Under the common grant rules, air right proceeds, unlike proceeds from the sale of excess property, were (and are still) treated as program income. Such proceeds are to be handled as a deduction, reducing total allowable project costs (federal and state share) by the total amount. 49 C.F.R. Sec. 18.25(g)(1). The DOT implementation of the common rule, adopted just after enactment of the 1987 act, expressly refers to Sec. 156, stating that the statute requires that all such proceeds be applied to title 23 eligible projects. 49 C.F.R. Sec. 18.25(g)(7). Thus, the common rule as applied to air rights also recognizes a substantial federal interest in those proceeds.
The common rule governing the sale of excess property clearly articulates the federal government's interest, as well, in controlling the proceeds of sale. The regulations at 49 C.F.R. Sec. 18.31 then provided (and still provide) that a grantee state, upon determining that real property is no longer needed for the originally authorized purpose, must request disposition instructions from the awarding (grantor) agency, which may include retention or transfer of title, or sale of the property. 49 C.F.R. Sec. 18.31(c). The grantor agency is compensated if the property is retained for use for other purposes, or sold. Id. The amount due the awarding agency is calculated by applying the awarding agency's percentage of participation in the cost of the original purchase to the fair market value or proceeds of the sale after deducting actual and reasonable associated expenses. 49 C.F.R. Sec. 18.31(c)(2). Thus, under the common rule, a state would be required to return to FHWA the federal share of the net proceeds resulting from the disposal of real property acquired with federal grant funds.
It is in this light that we consider FHWA's argument that the absence of specific language in the statute or its legislative history indicating that any part of the proceeds be returned to FHWA or credited to federal funds supports its construction of the statute. In our view, FHWA has the argument precisely backwards. As applied to the sale of excess property, the common rule protected the federal government's interest in its share of the proceeds. Absent specific legislative direction to the contrary, the natural presumption is that by enacting Sec. 156 Congress meant only to authorize states to apply the recaptured federal share to other eligible projects, rather than return such amounts to FHWA. There is nothing in this legislative action that is inconsistent with the proceeds retaining their character as federal funds.

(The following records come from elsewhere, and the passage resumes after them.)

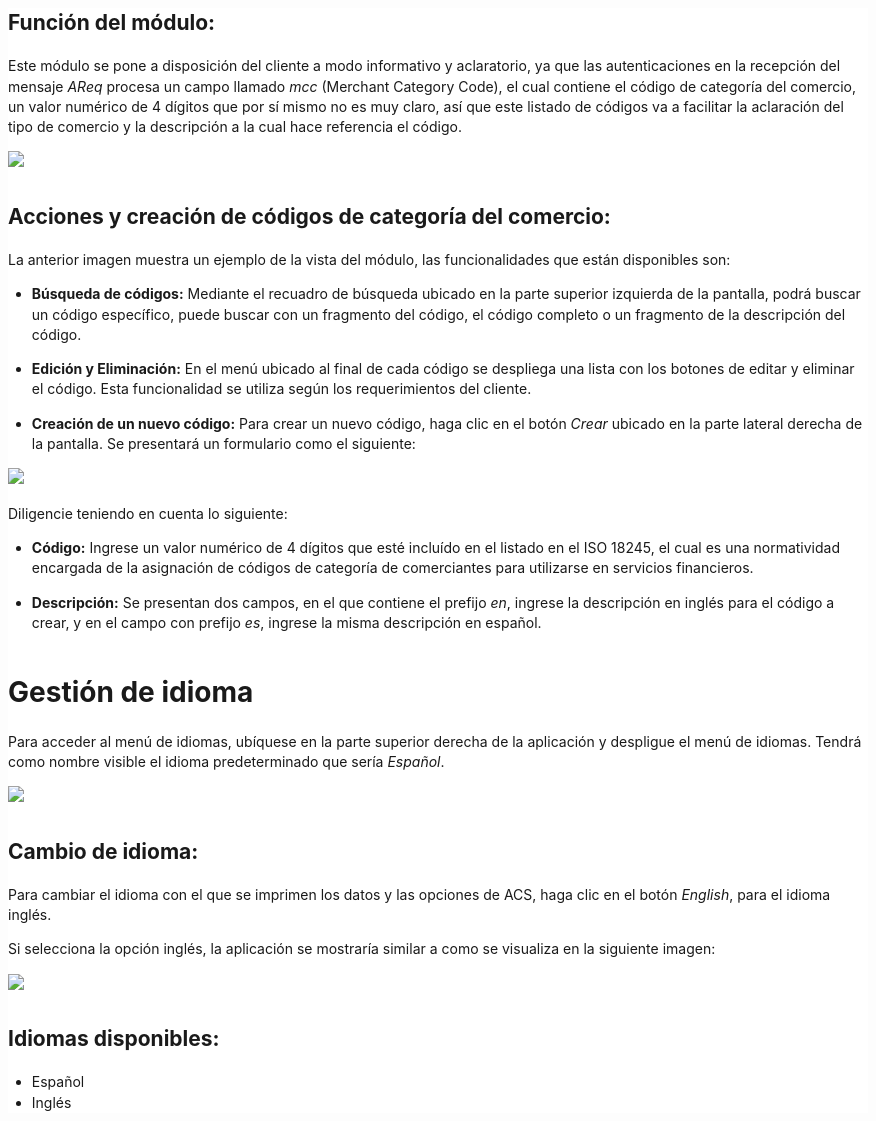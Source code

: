 ## Función del módulo:

Este módulo se pone a disposición del cliente a modo informativo y aclaratorio, ya que las autenticaciones en la recepción del mensaje *AReq* procesa un campo llamado *mcc* (Merchant Category Code), el cual contiene el código de categoría del comercio, un valor numérico de 4 dígitos que por sí mismo no es muy claro, así que este listado de códigos va a facilitar la aclaración del tipo de comercio y la descripción a la cual hace referencia el código.

![](https://wiki.placetopay.com/images/e/e4/Merchant-category-codes-index-2.png)

## Acciones y creación de códigos de categoría del comercio:

La anterior imagen muestra un ejemplo de la vista del módulo, las funcionalidades que están disponibles son:

- **Búsqueda de códigos:** Mediante el recuadro de búsqueda ubicado en la parte superior izquierda de la pantalla, podrá buscar un código específico, puede buscar con un fragmento del código, el código completo o un fragmento de la descripción del código.

- **Edición y Eliminación:** En el menú ubicado al final de cada código se despliega una lista con los botones de editar y eliminar el código. Esta funcionalidad se utiliza según los requerimientos del cliente.

- **Creación de un nuevo código:** Para crear un nuevo código, haga clic en el botón *Crear* ubicado en la parte lateral derecha de la pantalla. Se presentará un formulario como el siguiente:

![](https://wiki.placetopay.com/images/c/c8/Acs-merchant-code-create.png)

Diligencie teniendo en cuenta lo siguiente:

- **Código:** Ingrese un valor numérico de 4 dígitos que esté incluído en el listado en el ISO 18245, el cual es una normatividad encargada de la asignación de códigos de categoría de comerciantes para utilizarse en servicios financieros.

- **Descripción:** Se presentan dos campos, en el que contiene el prefijo *en*, ingrese la descripción en inglés para el código a crear, y en el campo con prefijo *es*, ingrese la misma descripción en español.



# Gestión de idioma
Para acceder al menú de idiomas, ubíquese en la parte superior derecha de la aplicación y despligue el menú de idiomas. Tendrá como nombre visible el idioma predeterminado que sería *Español*.

![](https://wiki.placetopay.com/images/3/3a/Languages-menu.png)

## Cambio de idioma:

Para cambiar el idioma con el que se imprimen los datos y las opciones de ACS, haga clic en el botón *English*, para el idioma inglés.

Si selecciona la opción inglés, la aplicación se mostraría similar a como se visualiza en la siguiente imagen:

![](https://wiki.placetopay.com/images/2/22/English-language.png)

## Idiomas disponibles:

- Español
- Inglés


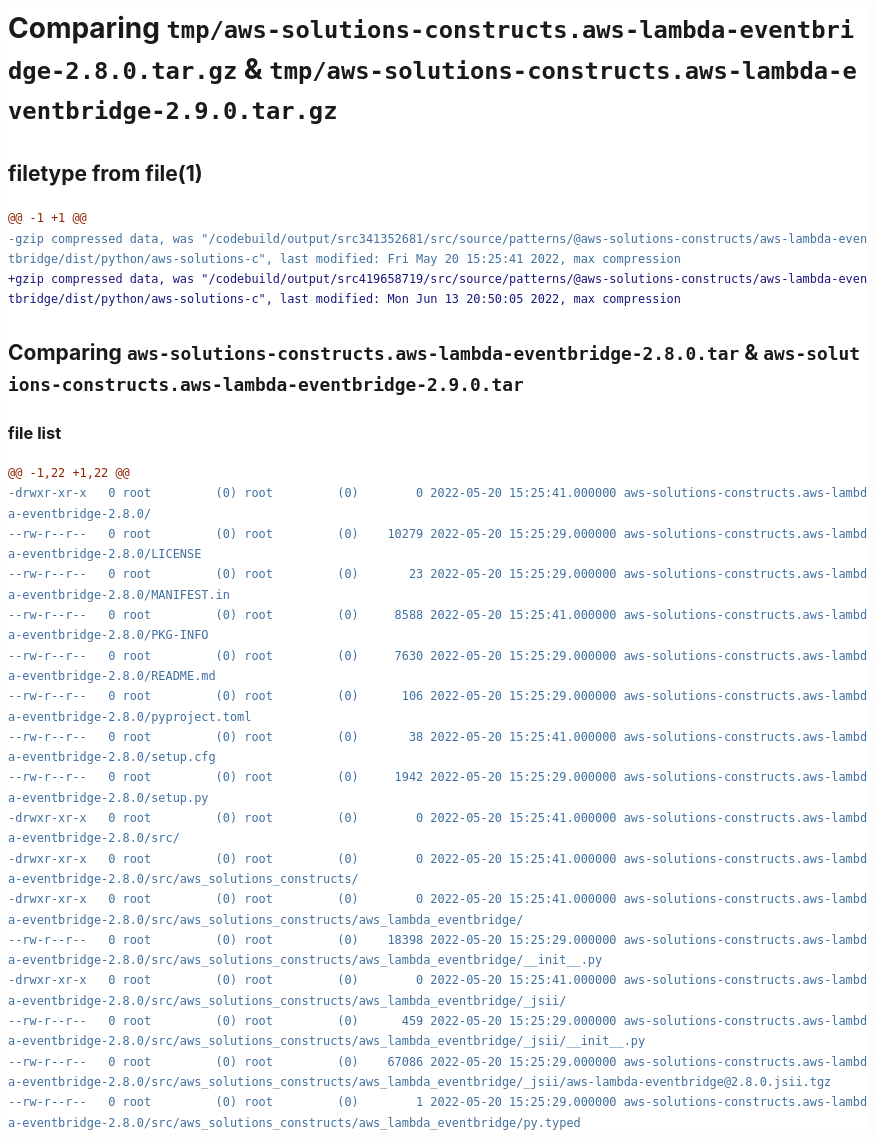 # Comparing `tmp/aws-solutions-constructs.aws-lambda-eventbridge-2.8.0.tar.gz` & `tmp/aws-solutions-constructs.aws-lambda-eventbridge-2.9.0.tar.gz`

## filetype from file(1)

```diff
@@ -1 +1 @@
-gzip compressed data, was "/codebuild/output/src341352681/src/source/patterns/@aws-solutions-constructs/aws-lambda-eventbridge/dist/python/aws-solutions-c", last modified: Fri May 20 15:25:41 2022, max compression
+gzip compressed data, was "/codebuild/output/src419658719/src/source/patterns/@aws-solutions-constructs/aws-lambda-eventbridge/dist/python/aws-solutions-c", last modified: Mon Jun 13 20:50:05 2022, max compression
```

## Comparing `aws-solutions-constructs.aws-lambda-eventbridge-2.8.0.tar` & `aws-solutions-constructs.aws-lambda-eventbridge-2.9.0.tar`

### file list

```diff
@@ -1,22 +1,22 @@
-drwxr-xr-x   0 root         (0) root         (0)        0 2022-05-20 15:25:41.000000 aws-solutions-constructs.aws-lambda-eventbridge-2.8.0/
--rw-r--r--   0 root         (0) root         (0)    10279 2022-05-20 15:25:29.000000 aws-solutions-constructs.aws-lambda-eventbridge-2.8.0/LICENSE
--rw-r--r--   0 root         (0) root         (0)       23 2022-05-20 15:25:29.000000 aws-solutions-constructs.aws-lambda-eventbridge-2.8.0/MANIFEST.in
--rw-r--r--   0 root         (0) root         (0)     8588 2022-05-20 15:25:41.000000 aws-solutions-constructs.aws-lambda-eventbridge-2.8.0/PKG-INFO
--rw-r--r--   0 root         (0) root         (0)     7630 2022-05-20 15:25:29.000000 aws-solutions-constructs.aws-lambda-eventbridge-2.8.0/README.md
--rw-r--r--   0 root         (0) root         (0)      106 2022-05-20 15:25:29.000000 aws-solutions-constructs.aws-lambda-eventbridge-2.8.0/pyproject.toml
--rw-r--r--   0 root         (0) root         (0)       38 2022-05-20 15:25:41.000000 aws-solutions-constructs.aws-lambda-eventbridge-2.8.0/setup.cfg
--rw-r--r--   0 root         (0) root         (0)     1942 2022-05-20 15:25:29.000000 aws-solutions-constructs.aws-lambda-eventbridge-2.8.0/setup.py
-drwxr-xr-x   0 root         (0) root         (0)        0 2022-05-20 15:25:41.000000 aws-solutions-constructs.aws-lambda-eventbridge-2.8.0/src/
-drwxr-xr-x   0 root         (0) root         (0)        0 2022-05-20 15:25:41.000000 aws-solutions-constructs.aws-lambda-eventbridge-2.8.0/src/aws_solutions_constructs/
-drwxr-xr-x   0 root         (0) root         (0)        0 2022-05-20 15:25:41.000000 aws-solutions-constructs.aws-lambda-eventbridge-2.8.0/src/aws_solutions_constructs/aws_lambda_eventbridge/
--rw-r--r--   0 root         (0) root         (0)    18398 2022-05-20 15:25:29.000000 aws-solutions-constructs.aws-lambda-eventbridge-2.8.0/src/aws_solutions_constructs/aws_lambda_eventbridge/__init__.py
-drwxr-xr-x   0 root         (0) root         (0)        0 2022-05-20 15:25:41.000000 aws-solutions-constructs.aws-lambda-eventbridge-2.8.0/src/aws_solutions_constructs/aws_lambda_eventbridge/_jsii/
--rw-r--r--   0 root         (0) root         (0)      459 2022-05-20 15:25:29.000000 aws-solutions-constructs.aws-lambda-eventbridge-2.8.0/src/aws_solutions_constructs/aws_lambda_eventbridge/_jsii/__init__.py
--rw-r--r--   0 root         (0) root         (0)    67086 2022-05-20 15:25:29.000000 aws-solutions-constructs.aws-lambda-eventbridge-2.8.0/src/aws_solutions_constructs/aws_lambda_eventbridge/_jsii/aws-lambda-eventbridge@2.8.0.jsii.tgz
--rw-r--r--   0 root         (0) root         (0)        1 2022-05-20 15:25:29.000000 aws-solutions-constructs.aws-lambda-eventbridge-2.8.0/src/aws_solutions_constructs/aws_lambda_eventbridge/py.typed
```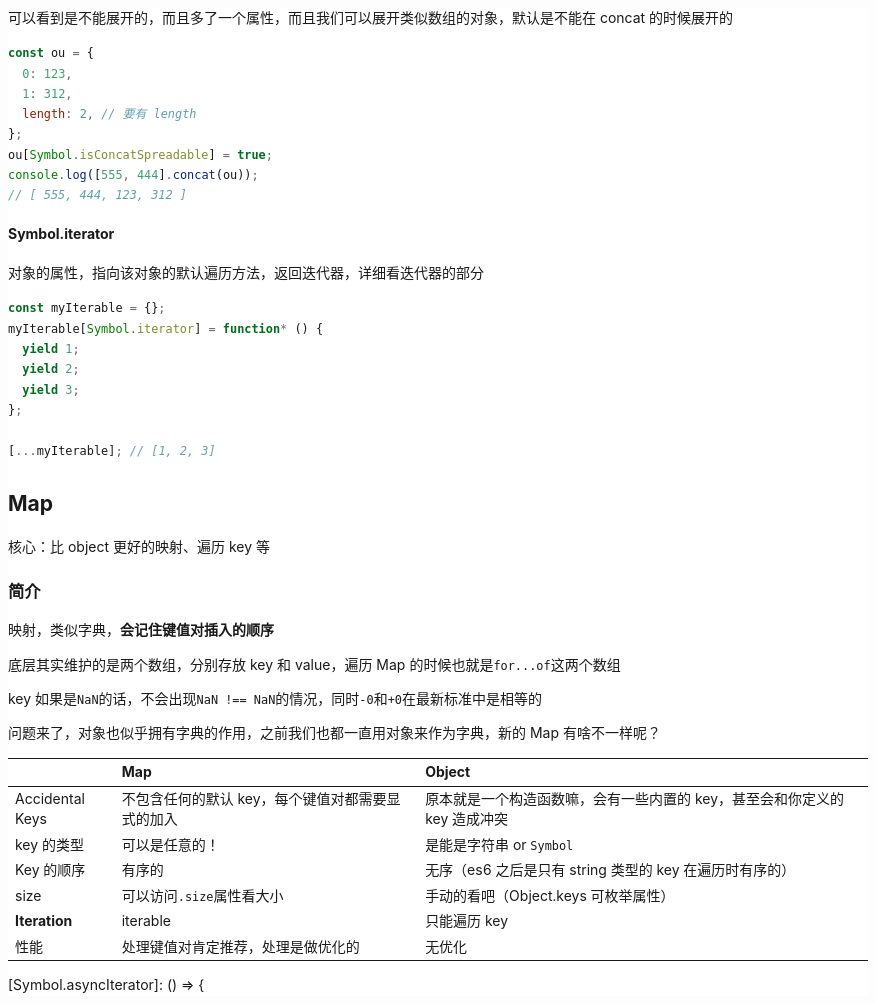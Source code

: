 可以看到是不能展开的，而且多了一个属性，而且我们可以展开类似数组的对象，默认是不能在 concat 的时候展开的

```js
const ou = {
  0: 123,
  1: 312,
  length: 2, // 要有 length
};
ou[Symbol.isConcatSpreadable] = true;
console.log([555, 444].concat(ou));
// [ 555, 444, 123, 312 ]
```

#### Symbol.iterator

对象的属性，指向该对象的默认遍历方法，返回迭代器，详细看迭代器的部分

```javascript
const myIterable = {};
myIterable[Symbol.iterator] = function* () {
  yield 1;
  yield 2;
  yield 3;
};

[...myIterable]; // [1, 2, 3]
```

## Map

核心：比 object 更好的映射、遍历 key 等

### 简介

映射，类似字典，**会记住键值对插入的顺序**

底层其实维护的是两个数组，分别存放 key 和 value，遍历 Map 的时候也就是`for...of`这两个数组

key 如果是`NaN`的话，不会出现`NaN !== NaN`的情况，同时`-0`和`+0`在最新标准中是相等的

问题来了，对象也似乎拥有字典的作用，之前我们也都一直用对象来作为字典，新的 Map 有啥不一样呢？

|                 | Map                                              | Object                                                                    |
| :-------------- | :----------------------------------------------- | :------------------------------------------------------------------------ |
| Accidental Keys | 不包含任何的默认 key，每个键值对都需要显式的加入 | 原本就是一个构造函数嘛，会有一些内置的 key，甚至会和你定义的 key 造成冲突 |
| key 的类型      | 可以是任意的！                                   | 是能是字符串 or `Symbol`                                                  |
| Key 的顺序      | 有序的                                           | 无序（es6 之后是只有 string 类型的 key 在遍历时有序的）                   |
| size            | 可以访问`.size`属性看大小                        | 手动的看吧（Object.keys 可枚举属性）                                      |
| **Iteration**   | iterable                                         | 只能遍历 key                                                              |
| 性能            | 处理键值对肯定推荐，处理是做优化的               | 无优化                                                                    |


  [Symbol.asyncIterator]: () => {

The common rule, of which Congress was presumably aware when it adopted TEA-21, has not been amended in response to the adoption of TEA-21. This is appropriate, we believe, because properly understood the common rule and Sec. 156 are entirely consistent when read together. In Sec. 156, Congress said nothing explicitly or implicitly that would alter the federal character of these funds, which is so clearly articulated in the common rule. TEA-21 sought to enhance administrative effectiveness by allowing recovered funds to be transferred for use in other title 23 projects but reflects Congress's continuing interest in grant funds provided by the federal government. Viewed from this perspective, it is not reasonable to interpret the Sec. 156(c) language as indicative of any intent by Congress to negate the federal character of proceeds captured upon the sale of excess property.
We recognize that the DOT-IG's report, after questioning FHWA's interpretation of Sec. 156, states that in view of FHWA's administrative role it will defer to FHWA's interpretation provided DOT's Office of General Counsel would formally concur with FHWA's position. The DOT-IG also required that the appropriate congressional committees be notified of that concurrence.
As a general proposition, an agency's interpretation of a statute it is charged with administrating is entitled to deference. Chevron U.S.A. Inc. v. Natural Resources Defense Council Inc., 467 U.S. 837, 842-843 (1984); United States v. Mead Corp., 533 U.S. 218 (2001); Skidmore v. Swift & Co., 323 U.S. 134 (1944). This discretion, however, is not without limits. The agency's interpretation must be reasonable and must be based on a permissible construction of the statute. See, e.g., Chevron U.S.A. Inc. v. Natural Resources Defense Council Inc., 467 U.S. at 844. For the reasons discussed we do not view FHWA's position as a reasonable construction of the statute.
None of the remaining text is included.